When I think of holidays with my daughter, who is an only child, I just remember how her face would look really hungry as she watched other children with siblings on the beach. My job was to push her into large "gangs" of kids whom she could hook up with for the rest of the holiday while mummy and daddy read books. She is now quite fearless socially.
Zoe Williams
My first trip with a baby was to Ramsgate for a week, on my own, while his papa was away for work. My plan was to leave at 11am, and get there around lunchtime.
Ha! At 11am I was still making the list, when my square friend called. "When you've finished the list, laminate it," she said. "What a square thing to say!" I thought. "I don't laminate lists." It was 4pm by the time we left the house. We got to the sea at 8pm, having accidentally left the dog tied up outside Medway services. The moment after I thought "that dog's quiet" is up there with the five worst "oh my god" moments of my life. But he was fine.
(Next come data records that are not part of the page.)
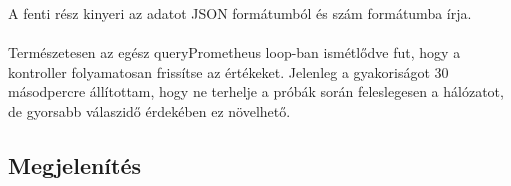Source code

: A fenti rész kinyeri az adatot JSON formátumból és szám formátumba írja.\\
\\
Természetesen az egész queryPrometheus loop-ban ismétlődve fut, hogy a kontroller folyamatosan frissítse az értékeket. 
Jelenleg a gyakoriságot 30 másodpercre állítottam, hogy ne terhelje a próbák során feleslegesen a hálózatot, 
de gyorsabb válaszidő érdekében ez növelhető.
\subsection{Megjelenítés}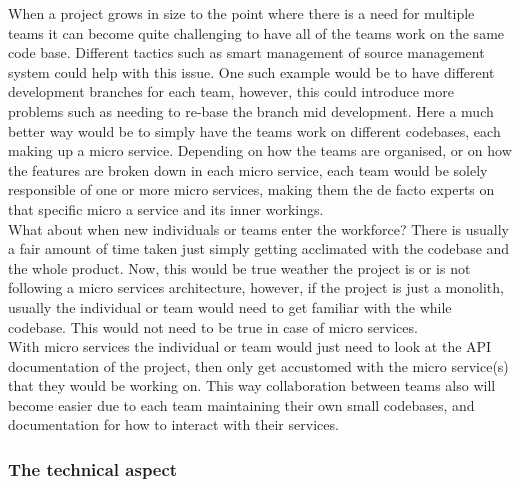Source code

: \documentclass{article}
\newcommand{\vspaceconst}{-2ex}
\begin{document}
\begin{multicols}{2}
When a project grows in size to the point where there is a need for multiple teams it can become quite challenging to have all of the teams work on the same code base. Different tactics such as smart management of source management system could help with this issue. One such example would be to have different development branches for each team, however, this could introduce more problems such as needing to re-base the branch mid development. Here a much better way would be to simply have the teams work on different codebases, each making up a micro service. Depending on how the teams are organised, or on how the features are broken down in each micro service, each team would be solely responsible of one or more micro services, making them the de facto experts on that specific micro a service and its inner workings.\\
What about when new individuals or teams enter the workforce? There is usually a fair amount of time taken just simply getting acclimated with the codebase and the whole product. Now, this would be true weather the project is or is not following a micro services architecture, however, if the project is just a monolith, usually the individual or team would need to get familiar with the while codebase. This would not need to be true in case of micro services.\\
With micro services the individual or team would just need to look at the API documentation of the project, then only get accustomed with the micro service(s) that they would be working on. This way collaboration between teams also will become easier due to each team maintaining their own small codebases, and documentation for how to interact with their services.\\

\subsubsection{The technical aspect}
\vspace{\vspaceconst}


\end{multicols}
\end{document}
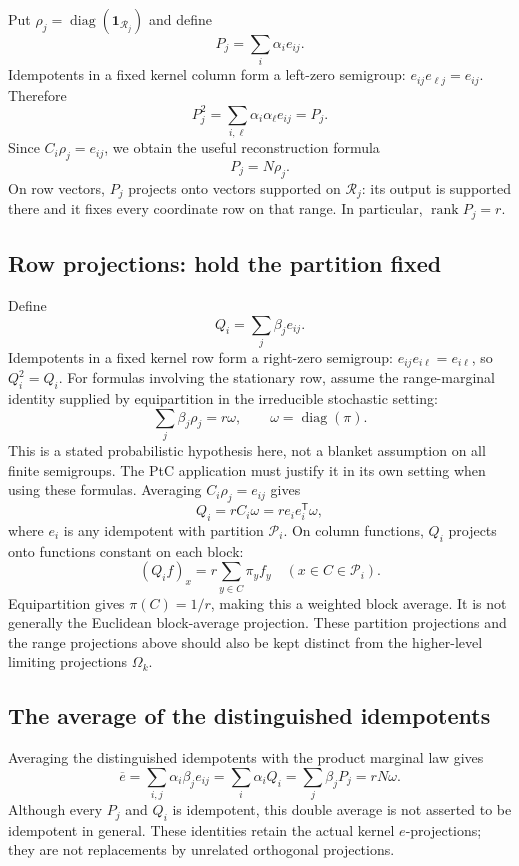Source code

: Put $\rho_j=\operatorname{diag}(\mathbf1_{\mathcal R_j})$ and define
\[
 P_j=\sum_i\alpha_i e_{ij}.
\]
Idempotents in a fixed kernel column form a left-zero semigroup:
$e_{ij}e_{\ell j}=e_{ij}$. Therefore
\[
 P_j^2=\sum_{i,\ell}\alpha_i\alpha_\ell e_{ij}=P_j.
\]
Since $C_i\rho_j=e_{ij}$, we obtain the useful reconstruction formula
\[
 \boxed{P_j=N\rho_j.}
\]
On row vectors, $P_j$ projects onto vectors supported on $\mathcal R_j$:
its output is supported there and it fixes every coordinate row on that
range. In particular, $\operatorname{rank}P_j=r$.

\subsection{Row projections: hold the partition fixed}
\label{notation:partition-projections}

Define
\[
 Q_i=\sum_j\beta_j e_{ij}.
\]
Idempotents in a fixed kernel row form a right-zero semigroup:
$e_{ij}e_{i\ell}=e_{i\ell}$, so $Q_i^2=Q_i$.
For formulas involving the stationary row, assume the range-marginal
identity supplied by equipartition in the irreducible stochastic setting:
\[
 \sum_j\beta_j\rho_j=r\omega,\qquad
 \omega=\operatorname{diag}(\pi).
\]
This is a stated probabilistic hypothesis here, not a blanket assumption
on all finite semigroups. The PtC application must justify it in its own
setting when using these formulas. Averaging $C_i\rho_j=e_{ij}$ gives
\[
 \boxed{Q_i=rC_i\omega=r e_i e_i^{\mathsf T}\omega,}
\]
where $e_i$ is any idempotent with partition $\mathcal P_i$.
On column functions, $Q_i$ projects onto functions constant on each block:
\[
 (Q_i f)_x=r\sum_{y\in C}\pi_y f_y\quad(x\in C\in\mathcal P_i).
\]
Equipartition gives $\pi(C)=1/r$, making this a weighted block average.
It is not generally the Euclidean block-average projection. These
partition projections and the range projections above should also be
kept distinct from the higher-level limiting projections $\Omega_k$.

\subsection{The average of the distinguished idempotents}
\label{notation:average-idempotents}

Averaging the distinguished idempotents with the product marginal law gives
\[
 \boxed{\overline e=\sum_{i,j}\alpha_i\beta_j e_{ij}
 =\sum_i\alpha_iQ_i=\sum_j\beta_jP_j=rN\omega.}
\]
Although every $P_j$ and $Q_i$ is idempotent, this double average is not
asserted to be idempotent in general. These identities retain the actual
kernel $e$-projections; they are not replacements by unrelated orthogonal
projections.

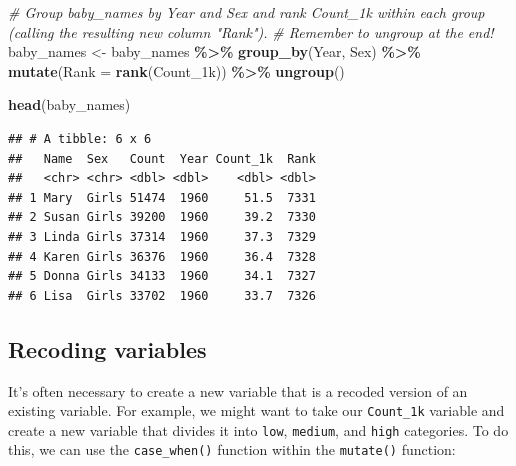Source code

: \documentclass[
]{book}
\newenvironment{Shaded}{\begin{snugshade}}{\end{snugshade}}
\newcommand{\CommentTok}[1]{\textcolor[rgb]{0.56,0.35,0.01}{\textit{#1}}}
\newcommand{\DataTypeTok}[1]{\textcolor[rgb]{0.13,0.29,0.53}{#1}}
\newcommand{\KeywordTok}[1]{\textcolor[rgb]{0.13,0.29,0.53}{\textbf{#1}}}
\newcommand{\NormalTok}[1]{#1}
\newcommand{\OperatorTok}[1]{\textcolor[rgb]{0.81,0.36,0.00}{\textbf{#1}}}
\newcommand{\StringTok}[1]{\textcolor[rgb]{0.31,0.60,0.02}{#1}}
\begin{document}
\begin{Shaded}
\begin{Highlighting}[]
\CommentTok{\# Group baby\_names by Year and Sex and rank Count\_1k within each group (calling the resulting new column "Rank"). }
\CommentTok{\# Remember to ungroup at the end!}
\NormalTok{baby\_names \textless{}{-}}
\StringTok{  }\NormalTok{baby\_names }\OperatorTok{\%\textgreater{}\%}
\StringTok{  }\KeywordTok{group\_by}\NormalTok{(Year, Sex) }\OperatorTok{\%\textgreater{}\%}
\StringTok{  }\KeywordTok{mutate}\NormalTok{(}\DataTypeTok{Rank =} \KeywordTok{rank}\NormalTok{(Count\_1k)) }\OperatorTok{\%\textgreater{}\%}
\StringTok{  }\KeywordTok{ungroup}\NormalTok{()}

\KeywordTok{head}\NormalTok{(baby\_names)}
\end{Highlighting}
\end{Shaded}

\begin{verbatim}
## # A tibble: 6 x 6
##   Name  Sex   Count  Year Count_1k  Rank
##   <chr> <chr> <dbl> <dbl>    <dbl> <dbl>
## 1 Mary  Girls 51474  1960     51.5  7331
## 2 Susan Girls 39200  1960     39.2  7330
## 3 Linda Girls 37314  1960     37.3  7329
## 4 Karen Girls 36376  1960     36.4  7328
## 5 Donna Girls 34133  1960     34.1  7327
## 6 Lisa  Girls 33702  1960     33.7  7326
\end{verbatim}

\hypertarget{recoding-variables}{%
\subsection{Recoding variables}\label{recoding-variables}}

It's often necessary to create a new variable that is a recoded version of an existing variable.
For example, we might want to take our \texttt{Count\_1k} variable and create a new variable that divides
it into \texttt{low}, \texttt{medium}, and \texttt{high} categories. To do this, we can use the \texttt{case\_when()}
function within the \texttt{mutate()} function:
\end{document}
Skip to my second trip, a fortnight later, this time with the dad, plus my incredibly cool friends, in Cornwall. When we got there, there was a laminated square poking out of my cool friend's bag. "What's that?" I said, casually. "It's my laminated list," she replied. This is the only useful lesson I can give you about travelling with a baby: it is neither cool nor uncool to laminate your list. It is simply life.
Esther Freud
As a child, if I ever told my mother I was bored she always suggested two things: tidy your room or go for a walk. As a result of this I've retained a passion for going for walks, which I inflict on my own children whenever we're on holiday. Sometimes I bribe them with treats, or set them tasks: find a stick in the shape of an animal, six different coloured stones, something really disgusting.
On car journeys we play "I'm thinking of a person", which often ends in hysteria, especially with a child prepared to resort to changing people's names in order to stay in. The more you play, the more psychic you become. One game went like this: "I'm thinking of a person." "The Queen." "You're right!"
But if there's any chance of it, I always suggest going for a walk. "Are we having Lots of Fresh Air?" my three-year-old asked me once as we toiled across a windswept common. I had to admit we were.